What to produce —
For this exercise, reproduce the entries below exactly, but only from the line containing "## Flood Monitoring: An Introduction" through the line containing "TRE-ALTAMIRAs flood monitoring", both included.

*** Source data Section Begins ***

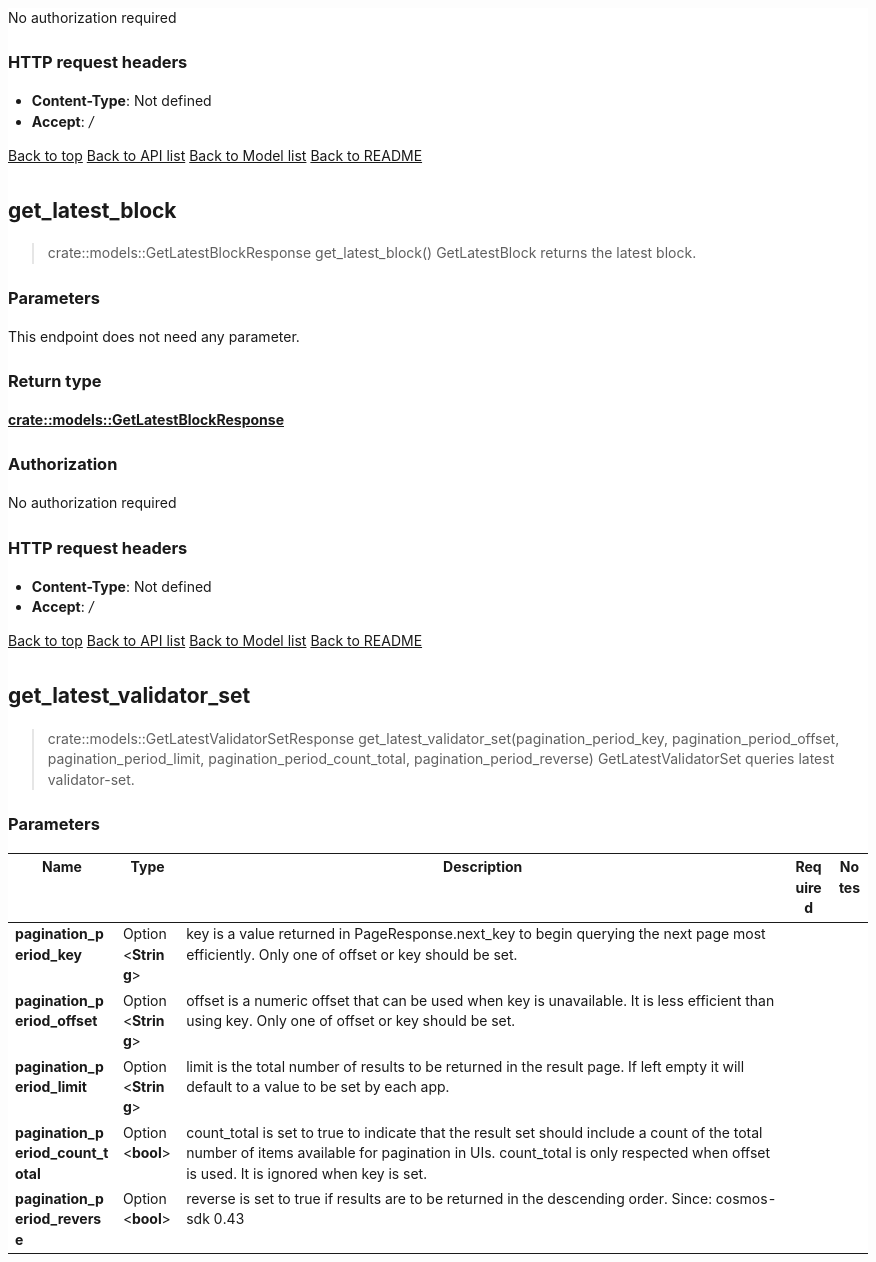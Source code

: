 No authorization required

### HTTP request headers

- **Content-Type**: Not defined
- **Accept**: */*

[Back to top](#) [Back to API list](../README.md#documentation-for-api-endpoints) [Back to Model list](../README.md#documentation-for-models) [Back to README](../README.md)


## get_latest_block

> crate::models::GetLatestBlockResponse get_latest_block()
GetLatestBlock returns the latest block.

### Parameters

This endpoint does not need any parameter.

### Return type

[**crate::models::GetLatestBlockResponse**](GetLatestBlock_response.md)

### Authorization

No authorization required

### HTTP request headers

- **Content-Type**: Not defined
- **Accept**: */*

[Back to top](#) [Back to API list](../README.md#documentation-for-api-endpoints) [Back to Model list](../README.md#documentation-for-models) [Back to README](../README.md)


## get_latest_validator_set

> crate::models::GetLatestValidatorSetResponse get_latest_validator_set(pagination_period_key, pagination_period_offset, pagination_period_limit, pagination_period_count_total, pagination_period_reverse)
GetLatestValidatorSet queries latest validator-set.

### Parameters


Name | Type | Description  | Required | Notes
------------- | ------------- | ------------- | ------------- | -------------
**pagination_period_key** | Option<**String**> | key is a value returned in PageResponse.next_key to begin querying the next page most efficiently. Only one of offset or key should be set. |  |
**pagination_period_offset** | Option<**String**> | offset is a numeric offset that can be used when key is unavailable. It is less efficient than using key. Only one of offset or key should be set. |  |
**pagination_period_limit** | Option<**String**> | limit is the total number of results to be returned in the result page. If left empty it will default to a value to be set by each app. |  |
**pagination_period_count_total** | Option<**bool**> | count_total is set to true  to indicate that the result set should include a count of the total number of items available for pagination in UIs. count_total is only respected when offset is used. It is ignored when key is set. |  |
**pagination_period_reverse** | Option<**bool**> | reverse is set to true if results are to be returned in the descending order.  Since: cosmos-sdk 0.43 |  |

*** Source data Section Ends ***
*** Source data Section Begins ***

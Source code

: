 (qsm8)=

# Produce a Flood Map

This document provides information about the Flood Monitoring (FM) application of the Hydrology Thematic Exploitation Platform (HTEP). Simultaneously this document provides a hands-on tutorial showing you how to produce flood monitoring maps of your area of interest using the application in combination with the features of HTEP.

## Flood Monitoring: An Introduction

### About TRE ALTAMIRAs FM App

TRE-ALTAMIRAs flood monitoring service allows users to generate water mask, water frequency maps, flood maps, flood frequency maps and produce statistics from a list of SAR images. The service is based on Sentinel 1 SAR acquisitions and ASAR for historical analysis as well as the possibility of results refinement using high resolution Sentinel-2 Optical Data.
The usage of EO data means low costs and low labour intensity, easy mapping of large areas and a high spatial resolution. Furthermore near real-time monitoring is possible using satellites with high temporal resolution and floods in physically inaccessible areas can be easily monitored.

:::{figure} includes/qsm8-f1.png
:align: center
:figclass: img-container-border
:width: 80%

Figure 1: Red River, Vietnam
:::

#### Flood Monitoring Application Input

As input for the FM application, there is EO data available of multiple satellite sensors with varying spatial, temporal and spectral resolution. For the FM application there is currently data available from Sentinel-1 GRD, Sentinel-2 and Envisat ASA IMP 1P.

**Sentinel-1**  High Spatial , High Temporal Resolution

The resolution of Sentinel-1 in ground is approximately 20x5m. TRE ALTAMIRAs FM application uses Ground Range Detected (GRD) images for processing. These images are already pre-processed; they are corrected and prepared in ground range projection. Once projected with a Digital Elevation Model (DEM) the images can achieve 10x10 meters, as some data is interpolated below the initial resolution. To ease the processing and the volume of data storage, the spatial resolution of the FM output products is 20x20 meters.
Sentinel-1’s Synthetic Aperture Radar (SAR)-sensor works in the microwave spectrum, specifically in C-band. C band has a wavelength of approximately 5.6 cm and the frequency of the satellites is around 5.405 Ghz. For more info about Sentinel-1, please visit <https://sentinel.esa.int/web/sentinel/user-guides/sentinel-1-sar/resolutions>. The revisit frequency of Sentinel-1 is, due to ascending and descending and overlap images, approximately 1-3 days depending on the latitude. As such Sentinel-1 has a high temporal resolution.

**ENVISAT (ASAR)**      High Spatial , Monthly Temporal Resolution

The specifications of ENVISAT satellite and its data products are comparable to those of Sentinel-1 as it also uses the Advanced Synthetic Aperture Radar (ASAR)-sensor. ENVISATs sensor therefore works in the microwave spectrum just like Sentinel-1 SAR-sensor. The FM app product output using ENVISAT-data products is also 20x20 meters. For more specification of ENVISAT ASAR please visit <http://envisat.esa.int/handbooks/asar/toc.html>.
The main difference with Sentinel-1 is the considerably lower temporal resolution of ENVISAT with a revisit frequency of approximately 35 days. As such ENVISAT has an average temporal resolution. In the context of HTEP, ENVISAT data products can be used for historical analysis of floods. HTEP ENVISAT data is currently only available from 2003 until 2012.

*** Source data Section Ends ***

Written answer —
## Flood Monitoring: An Introduction

### About TRE ALTAMIRAs FM App

TRE-ALTAMIRAs flood monitoring service allows users to generate water mask, water frequency maps, flood maps, flood frequency maps and produce statistics from a list of SAR images. The service is based on Sentinel 1 SAR acquisitions and ASAR for historical analysis as well as the possibility of results refinement using high resolution Sentinel-2 Optical Data.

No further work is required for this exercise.